The surface morphology and particle size distribution of the nanodiamond powder observed under the scanning electron microscope are shown in Figure 4. According to Figure 4, the overall observation shows that the diamond grains are unevenly distributed in size, with obvious agglomeration, and large grains are aggregated from many small grains. The proportion of grains with a size less than 100 nm in the visual inspection images is more than 90%, and the proportion of grains with a size less than 50 nm is 50%, and the grain morphology involves spherical grains. It can be seen that the agglomeration of nanodiamond powder is relatively serious. The test here revealed the state of the prepared nanodiamond powder after it was left for one month. The nanodiamond particles used in electroplating were prepared and used immediately; they were not left for a long period of time. Therefore, the dispersion of nanodiamond particles in the plating solution was better than above.
In order to solve the problem of agglomeration of nanodiamond particles in the plating process, three measures were taken here to solve the problem. First, surface modification of nanodiamond particles was performed during the purification of the nanodiamond, and the aqueous solution of the obtained nanodiamond particles was mixed directly with the plating solution to form a mixture. The actual dispersion of the nanodiamond particles in the plating solution thus obtained was better than in the above experimental results on the powder. Second, the plating solution containing nanodiamond particles was ultrasonically treated to render the nanodiamond powder uniformly suspended in the plating solution before plating was performed. Third, agitation was increased during the plating process to reduce the agglomeration of nanodiamond particles in the plating solution. After taking the above three measures, the size of nanodiamond particles in the actual plating solution was smaller than that of the nanodiamond powder particles shown under the scanning electron microscope.
The agglomeration of nanoparticles in a plating solution is caused by two main forces. One type of force is caused by physical bonding (e.g., van der Waals forces) and is called soft agglomeration. The other force is agglomeration caused by chemical bonding (e.g., hydrogen bonding) and is called hard agglomeration. There are many methods to open the soft agglomerates of nanoparticles in a solution, such as mechanical stirring, magnetic stirring, gas stirring, ultrasonic dispersion, etc. To open hard agglomerates of nanoparticles in a solution, particular treatments must be applied via methods other than those described above. One of the most effective methods is the surface modification treatment of the particle surface.

3.3. Surface Morphology Analysis of the Composite Coating

Figure 5 shows the surface morphology of the composite coatings prepared at different magnifications of 1 × 500, 2 × 2000, 3 × 5000 and 4 × 10,000 when the content of nanodiamond particles in the plating solution was 1, 5, 10 and 15 g/L, respectively.

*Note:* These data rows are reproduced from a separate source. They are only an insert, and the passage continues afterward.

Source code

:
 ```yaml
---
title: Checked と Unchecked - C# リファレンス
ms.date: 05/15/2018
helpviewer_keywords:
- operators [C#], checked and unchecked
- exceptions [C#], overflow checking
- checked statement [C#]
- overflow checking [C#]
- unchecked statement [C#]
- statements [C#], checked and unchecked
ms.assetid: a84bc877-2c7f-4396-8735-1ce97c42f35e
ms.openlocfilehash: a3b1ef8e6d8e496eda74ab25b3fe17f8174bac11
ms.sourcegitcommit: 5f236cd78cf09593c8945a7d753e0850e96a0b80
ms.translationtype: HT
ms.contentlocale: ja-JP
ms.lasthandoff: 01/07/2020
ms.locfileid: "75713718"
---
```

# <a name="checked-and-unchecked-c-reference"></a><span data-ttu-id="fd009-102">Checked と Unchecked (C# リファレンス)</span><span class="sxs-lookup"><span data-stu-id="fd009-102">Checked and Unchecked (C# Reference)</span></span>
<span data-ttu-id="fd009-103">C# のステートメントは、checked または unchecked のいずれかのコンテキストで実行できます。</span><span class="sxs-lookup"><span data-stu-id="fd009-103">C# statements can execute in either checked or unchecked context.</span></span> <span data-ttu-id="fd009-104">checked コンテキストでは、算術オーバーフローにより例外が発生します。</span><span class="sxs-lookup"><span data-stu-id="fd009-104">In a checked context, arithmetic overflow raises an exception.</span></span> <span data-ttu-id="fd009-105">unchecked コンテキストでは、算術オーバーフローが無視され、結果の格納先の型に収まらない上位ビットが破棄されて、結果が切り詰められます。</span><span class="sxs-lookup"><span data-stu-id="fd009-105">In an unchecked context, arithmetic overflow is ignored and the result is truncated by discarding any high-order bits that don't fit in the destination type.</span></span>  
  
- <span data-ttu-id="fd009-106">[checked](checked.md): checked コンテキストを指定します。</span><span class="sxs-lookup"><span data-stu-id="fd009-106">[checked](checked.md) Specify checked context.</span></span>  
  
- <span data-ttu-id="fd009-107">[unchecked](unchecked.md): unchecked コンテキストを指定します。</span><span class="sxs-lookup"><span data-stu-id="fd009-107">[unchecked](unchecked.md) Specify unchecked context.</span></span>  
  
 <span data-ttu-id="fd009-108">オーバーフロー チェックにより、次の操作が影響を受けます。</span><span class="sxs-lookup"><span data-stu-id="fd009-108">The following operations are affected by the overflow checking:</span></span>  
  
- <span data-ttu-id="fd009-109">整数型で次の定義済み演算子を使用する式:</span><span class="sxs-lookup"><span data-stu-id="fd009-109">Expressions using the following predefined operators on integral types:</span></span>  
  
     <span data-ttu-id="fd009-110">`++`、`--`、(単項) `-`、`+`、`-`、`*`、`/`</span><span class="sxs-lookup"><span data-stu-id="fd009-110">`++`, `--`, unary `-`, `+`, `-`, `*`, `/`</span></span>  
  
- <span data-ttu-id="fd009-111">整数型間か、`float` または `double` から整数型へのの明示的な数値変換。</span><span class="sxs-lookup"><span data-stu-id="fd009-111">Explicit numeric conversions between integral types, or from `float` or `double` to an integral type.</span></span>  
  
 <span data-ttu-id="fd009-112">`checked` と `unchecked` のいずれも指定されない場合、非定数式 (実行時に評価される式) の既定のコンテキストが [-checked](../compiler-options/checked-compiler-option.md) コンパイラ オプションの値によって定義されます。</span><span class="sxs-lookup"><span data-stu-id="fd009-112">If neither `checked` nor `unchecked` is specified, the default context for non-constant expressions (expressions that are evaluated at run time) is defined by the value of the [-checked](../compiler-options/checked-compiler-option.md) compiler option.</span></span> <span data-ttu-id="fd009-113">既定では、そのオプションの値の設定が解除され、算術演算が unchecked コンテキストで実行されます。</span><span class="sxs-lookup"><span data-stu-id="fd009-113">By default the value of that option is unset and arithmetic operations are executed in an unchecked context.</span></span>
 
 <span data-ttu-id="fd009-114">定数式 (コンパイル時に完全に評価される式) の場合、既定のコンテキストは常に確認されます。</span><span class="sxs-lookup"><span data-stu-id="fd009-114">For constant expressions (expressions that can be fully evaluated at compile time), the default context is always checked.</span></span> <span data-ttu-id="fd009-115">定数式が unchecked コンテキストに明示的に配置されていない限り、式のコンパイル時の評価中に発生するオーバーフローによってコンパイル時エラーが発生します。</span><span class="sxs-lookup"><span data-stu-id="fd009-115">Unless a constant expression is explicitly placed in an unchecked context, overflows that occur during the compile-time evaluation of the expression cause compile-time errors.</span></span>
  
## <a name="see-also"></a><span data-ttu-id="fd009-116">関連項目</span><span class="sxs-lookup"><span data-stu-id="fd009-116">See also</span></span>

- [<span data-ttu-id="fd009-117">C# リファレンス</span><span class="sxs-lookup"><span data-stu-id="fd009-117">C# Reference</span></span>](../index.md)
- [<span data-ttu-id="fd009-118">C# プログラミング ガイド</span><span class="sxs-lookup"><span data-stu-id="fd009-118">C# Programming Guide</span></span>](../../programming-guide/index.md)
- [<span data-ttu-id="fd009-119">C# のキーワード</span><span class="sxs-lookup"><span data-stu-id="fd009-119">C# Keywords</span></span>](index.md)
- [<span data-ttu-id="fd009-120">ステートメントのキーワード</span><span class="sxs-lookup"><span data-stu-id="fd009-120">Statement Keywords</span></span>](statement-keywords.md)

According to Figure 5(1) (×500), when the concentration of nanodiamond in the plating solution was 1 g/L, there were a few agglomerated particles on the surface of the prepared composite layer, and the distribution was not uniform. The surface morphology of the composite layer prepared under other conditions of nanodiamond content in the plating solution was similar, i.e., the surface of the nickel composite layer showed a typical “cauliflower head” morphology. However, there was a difference in the size of the grain surface of the “cauliflower head” on the surface of the plating. Each “cauliflower head” grain was surrounded by a large number of small grains.
According to the morphological analysis of Figure 5(2) (×2000) and combined with Figure 5(3) (×5000) and Figure 5(4) (×10,000), it can be seen that the surface grains of the composite plating prepared at a nanodiamond content of 1 g/L in the plating solution have obvious angularity, and even the surfaces of the grains in the shape of the “cauliflower head” have a grain morphology similar to that of monolithic nickel. When the content of nanodiamond in the plating solution was increased to 5, 10 and 15 g/L, the surface grains of the composite plating layer were in the shape of a typical “cauliflower head”. As a whole, it was observed that the spherical grain size on the surface of the composite coating prepared at a nanodiamond concentration of 10 g/L in the plating solution was relatively uniform and the degree of projection was low.
The results of scanning electron microscopy morphology analysis of the composite plated layers showed that the surface grain morphology of the prepared composite plated layers changed with the addition of nanodiamond particles in the plating solution. This is due to the addition of sphere-like nanodiamond particles to the plating solution as a crystalline core for non-spontaneous nucleation, thus providing a large number of crystalline growth sites. The nanodiamond particles are encapsulated by the deposited nickel. In other words, the deposited nickel atoms nucleate and grow crystallographically on the surfaces of the nanodiamond particles. During the plating process, the individual grains crystallize and grow, come into contact with each other during the growth process and form clusters during the subsequent plating process. In this way, the clusters containing more grains and with a longer growth time have a larger grain size, i.e., the size of the surface of the “cauliflower head” is large; conversely, the size of the surface of the cauliflower head is small.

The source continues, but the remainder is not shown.